═════ Exercise inputs ═════

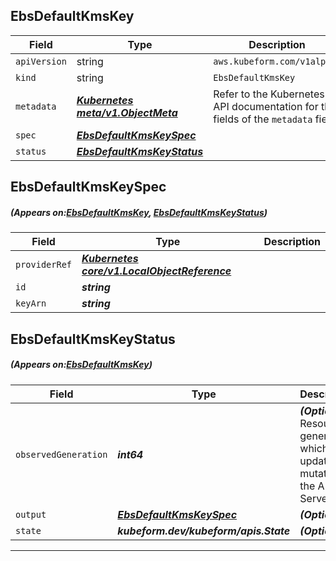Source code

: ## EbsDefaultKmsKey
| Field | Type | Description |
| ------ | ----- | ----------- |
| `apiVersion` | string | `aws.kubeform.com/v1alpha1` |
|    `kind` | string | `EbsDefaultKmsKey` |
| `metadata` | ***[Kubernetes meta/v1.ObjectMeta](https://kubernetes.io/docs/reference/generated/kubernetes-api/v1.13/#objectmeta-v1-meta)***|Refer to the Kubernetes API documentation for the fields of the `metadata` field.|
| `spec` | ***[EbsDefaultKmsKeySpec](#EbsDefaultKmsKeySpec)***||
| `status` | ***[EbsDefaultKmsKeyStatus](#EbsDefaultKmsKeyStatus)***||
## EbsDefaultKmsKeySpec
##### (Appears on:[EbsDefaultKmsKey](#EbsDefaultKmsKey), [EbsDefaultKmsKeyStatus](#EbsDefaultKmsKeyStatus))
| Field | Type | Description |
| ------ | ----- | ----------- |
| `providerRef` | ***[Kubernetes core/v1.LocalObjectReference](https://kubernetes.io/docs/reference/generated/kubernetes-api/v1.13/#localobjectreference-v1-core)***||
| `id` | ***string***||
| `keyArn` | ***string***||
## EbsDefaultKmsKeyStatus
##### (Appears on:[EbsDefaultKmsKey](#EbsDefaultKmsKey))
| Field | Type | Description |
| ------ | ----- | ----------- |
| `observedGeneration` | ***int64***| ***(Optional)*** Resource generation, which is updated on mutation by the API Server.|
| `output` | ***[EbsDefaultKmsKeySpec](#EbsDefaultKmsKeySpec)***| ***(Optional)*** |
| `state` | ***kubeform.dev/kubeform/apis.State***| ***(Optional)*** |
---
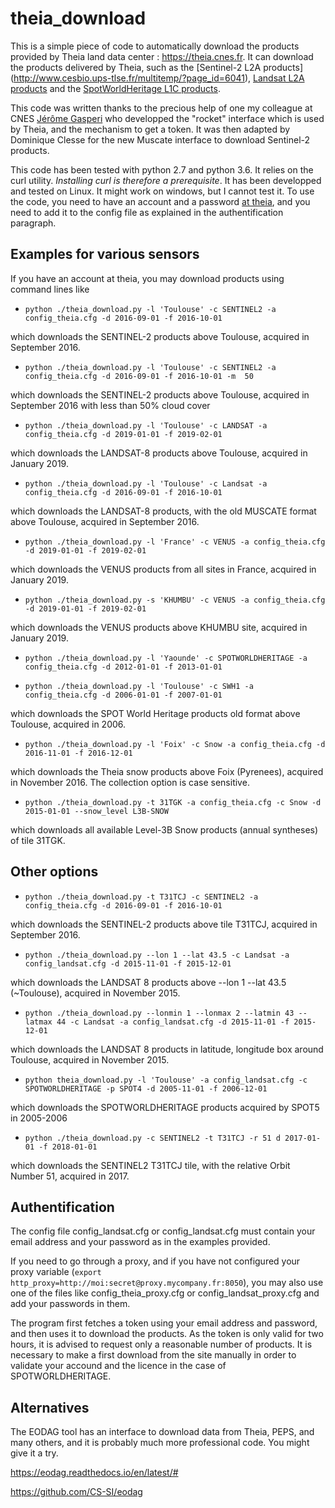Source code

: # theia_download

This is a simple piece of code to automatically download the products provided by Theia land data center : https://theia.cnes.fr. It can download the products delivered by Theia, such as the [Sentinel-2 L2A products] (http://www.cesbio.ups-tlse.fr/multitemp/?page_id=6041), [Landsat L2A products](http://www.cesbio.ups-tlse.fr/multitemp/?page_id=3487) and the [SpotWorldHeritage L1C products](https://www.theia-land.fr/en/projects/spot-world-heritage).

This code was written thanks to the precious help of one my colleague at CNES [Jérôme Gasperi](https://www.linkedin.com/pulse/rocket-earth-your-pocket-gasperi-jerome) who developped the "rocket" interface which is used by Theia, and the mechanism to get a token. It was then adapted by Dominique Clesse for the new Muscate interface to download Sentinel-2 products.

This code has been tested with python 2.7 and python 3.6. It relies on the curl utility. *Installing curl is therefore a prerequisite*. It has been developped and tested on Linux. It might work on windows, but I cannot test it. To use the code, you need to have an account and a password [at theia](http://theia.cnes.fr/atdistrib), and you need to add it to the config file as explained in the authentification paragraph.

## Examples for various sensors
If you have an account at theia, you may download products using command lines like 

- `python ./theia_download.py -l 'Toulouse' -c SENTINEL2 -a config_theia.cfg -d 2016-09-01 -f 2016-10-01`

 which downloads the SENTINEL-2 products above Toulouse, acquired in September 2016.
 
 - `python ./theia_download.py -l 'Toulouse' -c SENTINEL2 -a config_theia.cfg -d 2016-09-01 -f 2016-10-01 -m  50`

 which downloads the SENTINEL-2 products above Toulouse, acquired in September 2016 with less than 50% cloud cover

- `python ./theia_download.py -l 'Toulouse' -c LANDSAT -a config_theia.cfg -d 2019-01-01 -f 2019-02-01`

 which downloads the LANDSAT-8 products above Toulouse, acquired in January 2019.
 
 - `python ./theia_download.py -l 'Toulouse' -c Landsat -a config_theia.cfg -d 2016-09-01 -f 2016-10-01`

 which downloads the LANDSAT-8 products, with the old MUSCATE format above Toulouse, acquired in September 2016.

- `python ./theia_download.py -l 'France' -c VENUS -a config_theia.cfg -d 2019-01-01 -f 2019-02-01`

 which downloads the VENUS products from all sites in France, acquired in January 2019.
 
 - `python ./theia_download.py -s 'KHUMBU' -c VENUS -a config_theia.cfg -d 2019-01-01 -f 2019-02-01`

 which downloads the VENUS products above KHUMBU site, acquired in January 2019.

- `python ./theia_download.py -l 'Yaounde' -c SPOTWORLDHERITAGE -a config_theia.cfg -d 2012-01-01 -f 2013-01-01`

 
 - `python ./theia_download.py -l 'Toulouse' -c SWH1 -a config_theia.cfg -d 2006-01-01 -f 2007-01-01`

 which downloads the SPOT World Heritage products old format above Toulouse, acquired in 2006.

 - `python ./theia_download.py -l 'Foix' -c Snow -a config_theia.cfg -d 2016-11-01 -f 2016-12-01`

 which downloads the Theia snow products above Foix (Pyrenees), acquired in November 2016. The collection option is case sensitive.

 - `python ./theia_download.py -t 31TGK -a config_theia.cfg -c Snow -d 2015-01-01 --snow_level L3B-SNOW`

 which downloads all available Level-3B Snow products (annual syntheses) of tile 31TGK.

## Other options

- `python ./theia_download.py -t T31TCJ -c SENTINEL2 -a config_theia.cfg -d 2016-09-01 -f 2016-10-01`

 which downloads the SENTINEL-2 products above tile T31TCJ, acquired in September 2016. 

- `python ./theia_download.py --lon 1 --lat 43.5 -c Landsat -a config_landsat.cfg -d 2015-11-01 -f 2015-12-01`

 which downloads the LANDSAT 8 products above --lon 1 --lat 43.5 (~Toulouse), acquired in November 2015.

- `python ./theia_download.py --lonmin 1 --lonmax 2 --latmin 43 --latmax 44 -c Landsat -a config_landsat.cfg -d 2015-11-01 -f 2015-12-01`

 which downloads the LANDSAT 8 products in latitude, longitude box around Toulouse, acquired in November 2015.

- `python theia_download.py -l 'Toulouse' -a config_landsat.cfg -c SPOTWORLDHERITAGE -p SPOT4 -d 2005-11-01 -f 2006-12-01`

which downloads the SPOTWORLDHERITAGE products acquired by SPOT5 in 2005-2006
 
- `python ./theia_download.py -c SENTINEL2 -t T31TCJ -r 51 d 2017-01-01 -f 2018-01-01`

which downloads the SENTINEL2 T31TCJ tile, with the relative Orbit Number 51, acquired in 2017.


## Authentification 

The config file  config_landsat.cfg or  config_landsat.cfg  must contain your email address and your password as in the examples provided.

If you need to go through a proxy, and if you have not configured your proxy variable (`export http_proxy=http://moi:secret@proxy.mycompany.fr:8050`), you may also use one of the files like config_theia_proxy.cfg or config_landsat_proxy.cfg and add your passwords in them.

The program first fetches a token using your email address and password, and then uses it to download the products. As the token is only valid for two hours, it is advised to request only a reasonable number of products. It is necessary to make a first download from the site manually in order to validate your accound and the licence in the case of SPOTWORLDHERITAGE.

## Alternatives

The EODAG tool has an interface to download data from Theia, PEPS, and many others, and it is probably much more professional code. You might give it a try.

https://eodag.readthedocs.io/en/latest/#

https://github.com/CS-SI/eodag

═════
═════ Exercise inputs ═════

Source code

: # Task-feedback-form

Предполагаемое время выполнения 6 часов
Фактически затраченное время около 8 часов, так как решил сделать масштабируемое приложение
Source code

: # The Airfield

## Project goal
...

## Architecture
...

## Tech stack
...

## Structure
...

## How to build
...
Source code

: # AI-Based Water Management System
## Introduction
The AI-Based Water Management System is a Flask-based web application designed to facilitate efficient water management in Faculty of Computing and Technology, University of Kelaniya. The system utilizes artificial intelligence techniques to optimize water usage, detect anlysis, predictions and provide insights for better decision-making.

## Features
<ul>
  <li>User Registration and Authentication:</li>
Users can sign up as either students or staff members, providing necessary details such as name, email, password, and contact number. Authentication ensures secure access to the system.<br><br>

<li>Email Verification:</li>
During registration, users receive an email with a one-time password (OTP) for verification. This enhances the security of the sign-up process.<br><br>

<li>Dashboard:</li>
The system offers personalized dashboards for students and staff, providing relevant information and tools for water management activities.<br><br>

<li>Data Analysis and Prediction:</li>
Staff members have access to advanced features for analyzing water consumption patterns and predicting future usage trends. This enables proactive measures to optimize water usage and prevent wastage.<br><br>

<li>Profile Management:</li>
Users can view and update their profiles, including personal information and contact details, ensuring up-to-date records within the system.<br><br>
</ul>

═════

- What is being asked -
Each line in the entries above, starting at the line with "## Authentification" and ending at the line with "the examples provided.", is to be printed exactly, and only those lines.

- Answer for this exercise -
## Authentification 

The config file  config_landsat.cfg or  config_landsat.cfg  must contain your email address and your password as in the examples provided.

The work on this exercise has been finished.